What you have to do>
Write out each line of the material exactly as given, and drop the images.

Data excerpts>

+---+

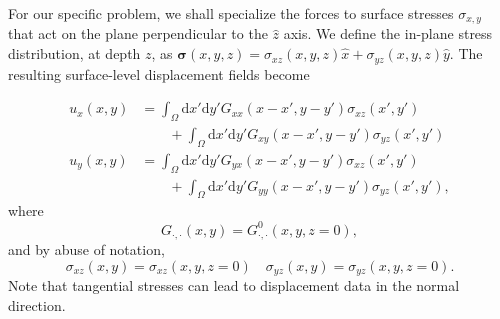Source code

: \documentclass[aps,prl,reprint,twocolumn,groupedaddress,showpacs]{revtex4-1}
\def\dd{\mbox{d}}
\def\r{{\bf r}}
\def\u{{\bf u}}
\def\F{{\bf F}}
\def\F{{\bf F}}
\newcommand{\bs}{\boldsymbol{\sigma}}
\begin{document}
%
%
%
% 

% 

For our specific problem, we shall specialize the forces to surface
stresses $\sigma_{x,y}$ that act on the plane perpendicular to the
$\hat{z}$ axis. We define the in-plane stress distribution, at depth $z$, as
$\bs(x,y,z) = \sigma_{xz}(x,y,z)\hat{x} + \sigma_{yz}(x,y,z)\hat{y}$. 
The resulting surface-level displacement fields become

\begin{align}
u_{x}(x,y) &= \int_\Omega \dd x'\dd y'G_{xx}( x-x',y-y')\sigma_{xz}(x',y') \nonumber\\
&\qquad +  \int_\Omega \dd x'\dd y'G_{xy}( x-x',y-y')\sigma_{yz}(x',y') \label{eq:UMODEL1x}  \\
u_y(x,y) &= \int_\Omega \dd x'\dd y'G_{yx}( x-x',y-y')\sigma_{xz}(x',y') \nonumber\\
&\qquad +  \int_\Omega \dd x'\dd y'G_{yy}( x-x',y-y')\sigma_{yz}(x',y'),  \label{eq:UMODEL1y}  
\end{align}
where
\begin{equation}
G_{\cdot,\cdot}(x,y) = G^0_{\cdot,\cdot}(x,y,z=0),
\end{equation}
and by abuse of notation,
\begin{equation}
\sigma_{xz}(x,y) = \sigma_{xz}(x,y,z=0) \quad \sigma_{yz}(x,y) = \sigma_{yz}(x,y,z=0) .
\end{equation}
Note that tangential stresses can lead to displacement data in the normal direction.
\end{document}
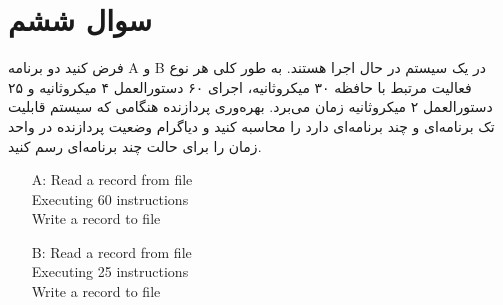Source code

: \section{سوال ششم}

	فرض کنید دو برنامه A و B در یک سیستم در حال اجرا هستند. به طور کلی هر نوع فعالیت مرتبط با حافظه ۳۰ میکروثانیه، اجرای ۶۰ دستورالعمل ۴ میکروثانیه و ۲۵ دستورالعمل ۲ میکروثانیه زمان می‌برد. بهره‌وری پردازنده هنگامی که سیستم قابلیت تک برنامه‌ای و چند برنامه‌ای دارد را محاسبه کنید و دیاگرام وضعیت پردازنده در واحد زمان را برای حالت چند برنامه‌ای رسم کنید.

\begin{latin}
	\begin{enumerate}
		\item [A:] 
		Read a record from file \\
		Executing 60 instructions \\
		Write a record to file
		
		\item [B:]
		Read a record from file \\
		Executing 25 instructions \\
		Write a record to file
	\end{enumerate}
\end{latin}

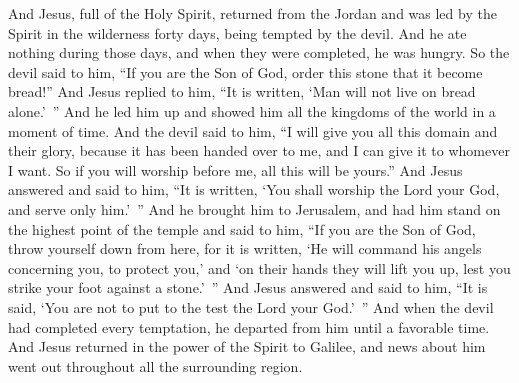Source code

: \begin{biblechapter} %
 And Jesus, full of the Holy Spirit, returned from the Jordan and was led by the Spirit in the wilderness
\verse forty days, being tempted by the devil. And he ate nothing during those days, and when they were completed, he was hungry.
\verse So the devil said to him, “If you are the Son of God, order this stone that it become bread!”
\verse And Jesus replied to him, “It is written, ‘Man will not live on bread alone.’ ”
\verse And he led him up and showed him all the kingdoms of the world in a moment of time.
\verse And the devil said to him, “I will give you all this domain and their glory, because it has been handed over to me, and I can give it to whomever I want.
\verse So if you will worship before me, all this will be yours.”
\verse And Jesus answered and said to him, “It is written, ‘You shall worship the Lord your God, and serve only him.’ ”
\verse And he brought him to Jerusalem, and had him stand on the highest point of the temple and said to him, “If you are the Son of God, throw yourself down from here,
\verse for it is written, ‘He will command his angels concerning you, 
to protect you,’
\verse and ‘on their hands they will lift you up, 
lest you strike your foot against a stone.’ ”
\verse And Jesus answered and said to him, “It is said, ‘You are not to put to the test the Lord your God.’ ”
\verse And when the devil had completed every temptation, he departed from him until a favorable time.
 And Jesus returned in the power of the Spirit to Galilee, and news about him went out throughout all the surrounding region.

\end{biblechapter}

+---+

Response for this exercise>
Source code

: \documentclass[aps,prl,reprint,twocolumn,groupedaddress,showpacs]{revtex4-1}
\def\dd{\mbox{d}}
\def\r{{\bf r}}
\def\u{{\bf u}}
\def\F{{\bf F}}
\def\F{{\bf F}}
\newcommand{\bs}{\boldsymbol{\sigma}}
\begin{document}
%
%
%
% 

% 

For our specific problem, we shall specialize the forces to surface
stresses $\sigma_{x,y}$ that act on the plane perpendicular to the
$\hat{z}$ axis. We define the in-plane stress distribution, at depth $z$, as
$\bs(x,y,z) = \sigma_{xz}(x,y,z)\hat{x} + \sigma_{yz}(x,y,z)\hat{y}$. 
The resulting surface-level displacement fields become

\begin{align}
u_{x}(x,y) &= \int_\Omega \dd x'\dd y'G_{xx}( x-x',y-y')\sigma_{xz}(x',y') \nonumber\\
&\qquad +  \int_\Omega \dd x'\dd y'G_{xy}( x-x',y-y')\sigma_{yz}(x',y') \label{eq:UMODEL1x}  \\
u_y(x,y) &= \int_\Omega \dd x'\dd y'G_{yx}( x-x',y-y')\sigma_{xz}(x',y') \nonumber\\
&\qquad +  \int_\Omega \dd x'\dd y'G_{yy}( x-x',y-y')\sigma_{yz}(x',y'),  \label{eq:UMODEL1y}  
\end{align}
where
\begin{equation}
G_{\cdot,\cdot}(x,y) = G^0_{\cdot,\cdot}(x,y,z=0),
\end{equation}
and by abuse of notation,
\begin{equation}
\sigma_{xz}(x,y) = \sigma_{xz}(x,y,z=0) \quad \sigma_{yz}(x,y) = \sigma_{yz}(x,y,z=0) .
\end{equation}
Note that tangential stresses can lead to displacement data in the normal direction.
\end{document}
Source code

: \section{سوال ششم}

	فرض کنید دو برنامه A و B در یک سیستم در حال اجرا هستند. به طور کلی هر نوع فعالیت مرتبط با حافظه ۳۰ میکروثانیه، اجرای ۶۰ دستورالعمل ۴ میکروثانیه و ۲۵ دستورالعمل ۲ میکروثانیه زمان می‌برد. بهره‌وری پردازنده هنگامی که سیستم قابلیت تک برنامه‌ای و چند برنامه‌ای دارد را محاسبه کنید و دیاگرام وضعیت پردازنده در واحد زمان را برای حالت چند برنامه‌ای رسم کنید.

\begin{latin}
	\begin{enumerate}
		\item [A:] 
		Read a record from file \\
		Executing 60 instructions \\
		Write a record to file
		
		\item [B:]
		Read a record from file \\
		Executing 25 instructions \\
		Write a record to file
	\end{enumerate}
\end{latin}

Source code

: \begin{biblechapter} %
 And Jesus, full of the Holy Spirit, returned from the Jordan and was led by the Spirit in the wilderness
\verse forty days, being tempted by the devil. And he ate nothing during those days, and when they were completed, he was hungry.
\verse So the devil said to him, “If you are the Son of God, order this stone that it become bread!”
\verse And Jesus replied to him, “It is written, ‘Man will not live on bread alone.’ ”
\verse And he led him up and showed him all the kingdoms of the world in a moment of time.
\verse And the devil said to him, “I will give you all this domain and their glory, because it has been handed over to me, and I can give it to whomever I want.
\verse So if you will worship before me, all this will be yours.”
\verse And Jesus answered and said to him, “It is written, ‘You shall worship the Lord your God, and serve only him.’ ”
\verse And he brought him to Jerusalem, and had him stand on the highest point of the temple and said to him, “If you are the Son of God, throw yourself down from here,
\verse for it is written, ‘He will command his angels concerning you, 
to protect you,’
\verse and ‘on their hands they will lift you up, 
lest you strike your foot against a stone.’ ”
\verse And Jesus answered and said to him, “It is said, ‘You are not to put to the test the Lord your God.’ ”
\verse And when the devil had completed every temptation, he departed from him until a favorable time.
 And Jesus returned in the power of the Spirit to Galilee, and news about him went out throughout all the surrounding region.

\end{biblechapter}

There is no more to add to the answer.